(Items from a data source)
>>>

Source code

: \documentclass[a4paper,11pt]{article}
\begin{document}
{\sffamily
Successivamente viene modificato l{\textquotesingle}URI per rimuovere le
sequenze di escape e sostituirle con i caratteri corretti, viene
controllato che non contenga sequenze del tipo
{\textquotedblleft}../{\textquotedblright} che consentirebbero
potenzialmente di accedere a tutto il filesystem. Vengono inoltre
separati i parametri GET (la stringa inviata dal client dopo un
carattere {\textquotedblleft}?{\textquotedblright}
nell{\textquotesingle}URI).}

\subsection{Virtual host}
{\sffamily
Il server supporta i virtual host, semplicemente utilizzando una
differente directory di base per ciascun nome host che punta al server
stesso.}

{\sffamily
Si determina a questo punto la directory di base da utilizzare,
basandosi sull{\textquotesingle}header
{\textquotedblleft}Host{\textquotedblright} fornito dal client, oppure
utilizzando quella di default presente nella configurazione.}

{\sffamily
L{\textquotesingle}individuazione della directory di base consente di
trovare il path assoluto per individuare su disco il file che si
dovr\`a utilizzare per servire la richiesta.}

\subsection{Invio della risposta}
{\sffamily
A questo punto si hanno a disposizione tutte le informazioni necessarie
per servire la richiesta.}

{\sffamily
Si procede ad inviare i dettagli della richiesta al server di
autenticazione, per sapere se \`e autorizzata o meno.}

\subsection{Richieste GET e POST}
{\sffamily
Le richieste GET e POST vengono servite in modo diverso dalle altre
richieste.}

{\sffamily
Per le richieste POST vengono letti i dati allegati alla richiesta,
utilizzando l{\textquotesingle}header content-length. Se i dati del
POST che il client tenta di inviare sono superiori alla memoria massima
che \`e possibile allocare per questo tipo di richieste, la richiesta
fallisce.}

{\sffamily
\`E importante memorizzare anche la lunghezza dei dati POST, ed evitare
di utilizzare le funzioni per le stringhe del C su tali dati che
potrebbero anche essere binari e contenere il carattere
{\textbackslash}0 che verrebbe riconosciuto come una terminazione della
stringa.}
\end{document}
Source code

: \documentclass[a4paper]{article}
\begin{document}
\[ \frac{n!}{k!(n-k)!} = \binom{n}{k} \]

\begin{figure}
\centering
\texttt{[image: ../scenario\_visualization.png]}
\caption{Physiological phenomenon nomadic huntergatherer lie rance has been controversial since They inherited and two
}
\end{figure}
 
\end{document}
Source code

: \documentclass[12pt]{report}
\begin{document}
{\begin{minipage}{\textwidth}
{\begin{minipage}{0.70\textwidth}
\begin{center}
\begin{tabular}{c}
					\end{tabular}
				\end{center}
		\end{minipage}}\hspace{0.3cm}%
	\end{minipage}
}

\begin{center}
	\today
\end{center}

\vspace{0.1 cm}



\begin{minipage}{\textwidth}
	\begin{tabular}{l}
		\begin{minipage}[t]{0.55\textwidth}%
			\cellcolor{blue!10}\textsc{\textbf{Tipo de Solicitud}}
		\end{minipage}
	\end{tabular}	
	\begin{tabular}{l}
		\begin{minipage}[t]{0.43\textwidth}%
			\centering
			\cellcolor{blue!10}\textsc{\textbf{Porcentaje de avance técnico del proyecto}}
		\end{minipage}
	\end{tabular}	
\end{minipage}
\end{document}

<<<

EXERCISE PROMPT
Which lines above hold the word "alla"? Copy each of them.

WRITTEN SOLUTION
Per le richieste POST vengono letti i dati allegati alla richiesta,
POST che il client tenta di inviare sono superiori alla memoria massima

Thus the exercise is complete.